**Task statement:** Where does the word "wise" occur in the entries below? Copy every line that has it.

Content starts

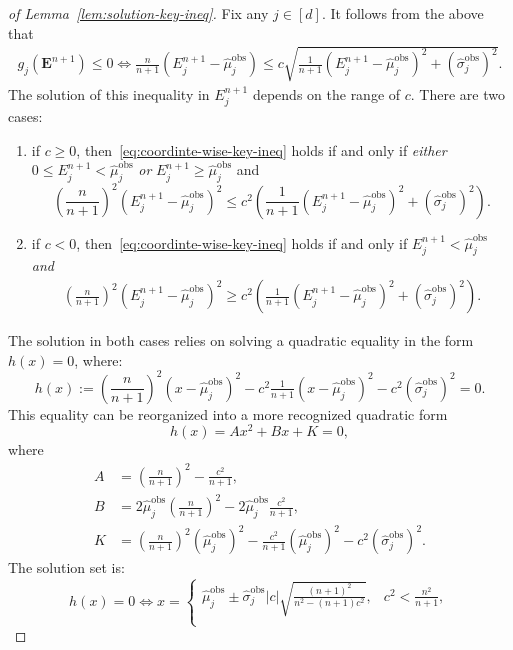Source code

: \begin{proof}[of Lemma~\ref{lem:solution-key-ineq}]
Fix any $j\in [d]$. It follows from the above that
\begin{align}
    g_j(\mathbf{E}^{n+1}) \leq 0 \iff \frac{n}{n+1}\left(E^{n+1}_j-\hat{\mu}^\mathrm{obs}_j\right) \leq c\sqrt{\frac{1}{n+1}\left(E^{n+1}_j-\hat{\mu}^\mathrm{obs}_j\right)^2+(\hat{\sigma}^\mathrm{obs}_j)^2}.
    \label{eq:coordinte-wise-key-ineq}
\end{align}
The solution of this inequality in $E^{n+1}_j$ depends on the range of $c$. There are two cases:
\begin{enumerate}
\item if $c \geq 0$, then~\eqref{eq:coordinte-wise-key-ineq} holds if and only if \emph{either} $0\leq E^{n+1}_j < \hat{\mu}^\mathrm{obs}_j$ \emph{or} $E^{n+1}_j \geq \hat{\mu}^\mathrm{obs}_j$ and
    \[
    \left(\frac{n}{n+1}\right)^2\left(E^{n+1}_j-\hat{\mu}^\mathrm{obs}_j\right)^2 \leq c^2\left(\frac{1}{n+1}(E^{n+1}_j-\hat{\mu}^\mathrm{obs}_j)^2 + (\hat{\sigma}^\mathrm{obs}_j)^2\right).
    \]
\item if $c < 0$, then~\eqref{eq:coordinte-wise-key-ineq} holds if and only if $E^{n+1}_j <  \hat{\mu}^\mathrm{obs}_j$ \emph{and}
    \begin{align*}
        \left(\frac{n}{n+1}\right)^2\left(E^{n+1}_j-\hat{\mu}^\mathrm{obs}_j\right)^2 \geq c^2\left(\tfrac{1}{n+1}\left(E^{n+1}_j-\hat{\mu}^\mathrm{obs}_j\right)^2 + (\hat{\sigma}^\mathrm{obs}_j)^2\right).
    \end{align*}
  \end{enumerate}
  The solution in both cases relies on solving a quadratic equality in the form $h(x) = 0$, where:
\[
h(x):=\left(\frac{n}{n+1}\right)^2\left(x-\hat{\mu}^\mathrm{obs}_j\right)^2 - c^2\tfrac{1}{n+1}\left(x-\hat{\mu}^\mathrm{obs}_j\right)^2 - c^2(\hat{\sigma}^\mathrm{obs}_j)^2 = 0.
\]
This equality can be reorganized into a more recognized quadratic form 
\[
h(x)= Ax^2+Bx +K = 0,
\]
where
\begin{align*}
 A & = \left(\frac{n}{n+1}\right)^2 - \frac{c^2}{n+1}, \\
 B & = 2\hat{\mu}^\mathrm{obs}_j\left(\frac{n}{n+1}\right)^2-2\hat{\mu}^\mathrm{obs}_j \frac{c^2}{n+1}, \\
 K & = \left(\frac{n}{n+1}\right)^2(\hat{\mu}^\mathrm{obs}_j)^2-\frac{c^2}{n+1}(\hat{\mu}^\mathrm{obs}_j)^2-c^2(\hat{\sigma}^\mathrm{obs}_j)^2.
\end{align*}
The solution set is:
\[h(x) = 0 \iff x=
\begin{cases}
    \hat{\mu}^\mathrm{obs}_j \pm \hat{\sigma}^\mathrm{obs}_j|c|\sqrt{\tfrac{(n+1)^2}{n^2-(n+1)c^2}}, & c^2 < \tfrac{n^2}{n+1},\\

\end{cases}\]
\end{proof}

Content ends

**Solved exercise:**
    \label{eq:coordinte-wise-key-ineq}
\item if $c \geq 0$, then~\eqref{eq:coordinte-wise-key-ineq} holds if and only if \emph{either} $0\leq E^{n+1}_j < \hat{\mu}^\mathrm{obs}_j$ \emph{or} $E^{n+1}_j \geq \hat{\mu}^\mathrm{obs}_j$ and
\item if $c < 0$, then~\eqref{eq:coordinte-wise-key-ineq} holds if and only if $E^{n+1}_j <  \hat{\mu}^\mathrm{obs}_j$ \emph{and}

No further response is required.